Fannie Mae and Freddie Mac don’t directly issue mortgages but set standards for the loans they’ll buy. That means lenders could accept digital assets as part of applicants’ financial profiles, potentially allowing borrowers to keep crypto rather than convert it to dollars to qualify. The central question: is it prudent to base mortgage underwriting on crypto holdings?
Summary
– The FHFA has asked Fannie Mae and Freddie Mac to consider cryptocurrency in mortgage risk assessments, which could make home loans more accessible to crypto holders.
– Crypto-backed mortgages avoid forced conversion to fiat, but extreme volatility poses significant risks if coins are used as collateral.
– Wider acceptance could open fairer financing for crypto owners, but strict collateral rules and limited token eligibility are major practical constraints.
The volatility of cryptocurrency
Cryptocurrencies are among the most volatile financial assets.
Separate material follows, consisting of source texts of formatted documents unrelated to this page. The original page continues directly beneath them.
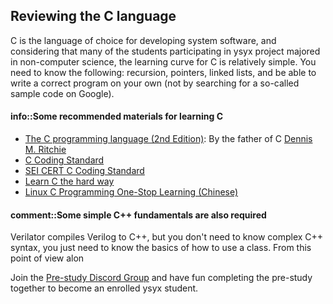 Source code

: <!-- ## 复习C语言 -->
## Reviewing the C language

<!-- C语言几乎是开发系统软件的不二选择,
而且考虑到参加"一生一芯"的不少同学就读的是非计算机专业,
C语言对大家来说学习的门槛也比较低.
大家需要掌握如下内容: 递归, 指针, 链表,
并且能够独立写出正确的程序(而不是在百度上搜一个所谓的示例代码). -->
C is the language of choice for developing system software, and considering that many of the students participating in ysyx project majored in non-computer science, the learning curve for C is relatively simple. You need to know the following: recursion, pointers, linked lists, and be able to write a correct program on your own (not by searching for a so-called sample code on Google).

<!-- > #### info::一些推荐的C语言学习资料
> * [Linux C编程一站式学习][linux c]
> * [The C programming language (2nd Edition)][c]:
>   真正的C语言之父是这本书的作者[Dennis M. Ritchie][ritchie], 而不是谭浩强
> * [SEI CERT C Coding Standard][cert c]

[linux c]: http://akaedu.github.io/book/
[c]: http://math.ecnu.edu.cn/~jypan/Teaching/ParaComp/books/The%20C%20Programming%20Language%202nd.pdf
[cert c]: https://wiki.sei.cmu.edu/confluence/display/c/SEI+CERT+C+Coding+Standard
[ritchie]: http://en.wikipedia.org/wiki/Dennis_Ritchie -->

#### info::Some recommended materials for learning C

*   [The C programming language (2nd Edition)](http://cslabcms.nju.edu.cn/problem_solving/images/c/cc/The_C_Programming_Language_%282nd_Edition_Ritchie_Kernighan%29.pdf): By the father of C [Dennis M. Ritchie](https://en.wikipedia.org/wiki/Dennis_Ritchie)
*   [C Coding Standard](https://users.ece.cmu.edu/~eno/coding/CCodingStandard.html)
*   [SEI CERT C Coding Standard](https://wiki.sei.cmu.edu/confluence/display/c/SEI+CERT+C+Coding+Standard)
*   [Learn C the hard way](https://learncodethehardway.org/c/)
*   [Linux C Programming One-Stop Learning (Chinese)](http://akaedu.github.io/book/)

<!-- > #### info::PA习题课资源
> 本阶段相关资源:
> * 录播
>   * [C 语言拾遗 (1): 机制 (第一次录播, 录音效果较差)][ics2020-jyy-bzhan-2]
>   * [C 语言拾遗 (2): 编程实践][ics2020-jyy-bzhan-3]
> * 课件
>   * [C 语言拾遗 (1): 机制][ics2020-jyy-slide-2]
>   * [C 语言拾遗 (2): 编程实践][ics2020-jyy-slide-3]

[ics2020-jyy-bzhan-2]: https://www.bilibili.com/video/BV1qa4y1j7xk?p=1
[ics2020-jyy-bzhan-3]: https://www.bilibili.com/video/BV1qa4y1j7xk?p=2
[ics2020-jyy-slide-2]: http://jyywiki.cn/ICS/2020/slides/2.slides
[ics2020-jyy-slide-3]: http://jyywiki.cn/ICS/2020/slides/3.slides -->

<!-- > #### comment::还需要掌握一些简单的C++基础
> verilator会编译出C++文件, 但你并不需要了解复杂的C++语法,
> 你只需要了解一些类(class)的基本使用方法就可以了.
> 单从这一点来看, 网上的很多资料都可以满足你的需求. -->

#### comment::Some simple C++ fundamentals are also required
Verilator compiles Verilog to C++, but you don't need to know complex C++ syntax, you just need to know the basics of how to use a class. From this point of view alon

<!-- 加入[预学习指导群](https://docs.qq.com/doc/DSU1teVZLR1hDcG9P)，一起愉快地完成预学习，成为一生一芯一生一芯正式学员。 -->

Join the [Pre-study Discord Group](https://discord.gg/dKyq46VeSQ) and have fun completing the pre-study together to become an enrolled ysyx student.

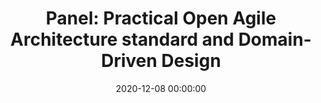 ---
title: 'Panel: Practical Open Agile Architecture standard and Domain-Driven Design'
description: >
 The Open Group recently published the Open Agile Architecture™ standard, which offers an approach to architects at scale with agility. It provides guidance and best practices for Enterprise Architects seeking to transition into Agile and Digital contexts. It also puts a focus on Domain-Driven Design as an approach to software delivery. In this panel, our Xebia experts will discuss the importance of using this standard in any modern IT architecture. So curious why Enterprise Architecture and Domain-Driven Design are such a good match? Come join this panel and find out the value for your organisation and where to start using the Open Agile Architecture standard and Domain-Driven Design yourself!
conference: 'Xebia Academy Webinar Week'
type: 'panel'
location: 'Online'
slides: https://speakerdeck.com/joaoasrosa/panel-practical-open-agile-architecture-standard-and-domain-driven-design-at-xebia-academy-webinar-week-2020
website: https://community.xebia.academy/events/panel-practical-open-agile-architecture-standard-and-domain-driven-design
date: 2020-12-08 00:00:00
featured_image: 'https://speakerdeck.com/joaoasrosa/panel-practical-open-agile-architecture-standard-and-domain-driven-design-at-xebia-academy-webinar-week-2020.webp'
--- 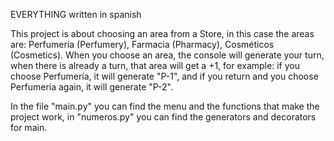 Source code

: EVERYTHING written in spanish

This project is about choosing an area from a Store, in this case the areas are: Perfumería (Perfumery), Farmacia (Pharmacy), Cosméticos (Cosmetics). When you choose an area, the console will generate your turn, when there is already a turn, that area will get a +1, for example: if you choose Perfumería, it will generate "P-1", and if you return and you choose Perfumería again, it will generate "P-2". 

In the file "main.py" you can find the menu and the functions that make the project work, in "numeros.py" you can find the generators and decorators for main.
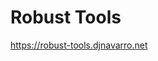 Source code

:
<!-- README.md is generated from README.Rmd. Please edit that file -->

<!-- badges: start -->

<!-- badges: end -->

# Robust Tools

<https://robust-tools.djnavarro.net>

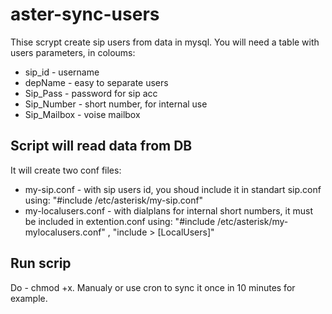 # aster-sync-users
Thise scrypt create sip users from data in mysql.
You will need a table with users parameters, in coloums:
  * sip_id - username
  * depName - easy to separate users
  * Sip_Pass - password for sip acc
  * Sip_Number - short number, for internal use
  * Sip_Mailbox - voise mailbox
  
## Script will read data from DB
 It will create two conf files:
   * my-sip.conf - with sip users id, you shoud include it in standart sip.conf using: "#include /etc/asterisk/my-sip.conf"
   * my-localusers.conf - with dialplans for internal short numbers, it must be included in extention.conf using: "#include /etc/asterisk/my-mylocalusers.conf" , "include > [LocalUsers]"
   
## Run scrip
Do - chmod +x.
Manualy or use cron  to sync it once in 10 minutes for example.

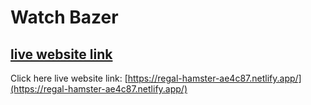 # Watch Bazer
## [live website link](https://regal-hamster-ae4c87.netlify.app/)
Click here live website link: [https://regal-hamster-ae4c87.netlify.app/](https://regal-hamster-ae4c87.netlify.app/) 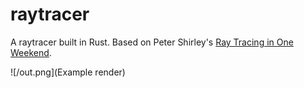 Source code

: # raytracer

A raytracer built in Rust. Based on Peter Shirley's [Ray Tracing in One Weekend](https://www.amazon.com/Ray-Tracing-Weekend-Minibooks-Book-ebook/dp/B01B5AODD8).

![/out.png](Example render)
Prices can swing dramatically over days or even hours. For example, Bitcoin has experienced large intra-year moves, rising hundreds of percent in some periods and plunging sharply in others. Such swings can magnify both gains and losses for borrowers using crypto to qualify for loans or as collateral.
Using crypto as mortgage collateral would allow owners to avoid liquidating positions in the hope prices recover. But the reverse is also true: a price crash could force liquidation of their holdings or trigger margin-like actions by lenders. That would require lenders and borrowers to monitor positions closely and set robust risk controls—like high collateralization ratios or rapid margin remedies—to avoid catastrophic outcomes.
The practicality of crypto as a source of funding
Crypto-backed mortgages aren’t entirely new. Some fintechs already offer loans secured by Bitcoin or Ethereum. Typically, these products require very high collateralization—often near 100% of the property value—so a buyer of a $400,000 home would need roughly $400,000 in crypto pledged. By contrast, conventional mortgages commonly require 5–20% down; FHA loans can be as low as 3.5%.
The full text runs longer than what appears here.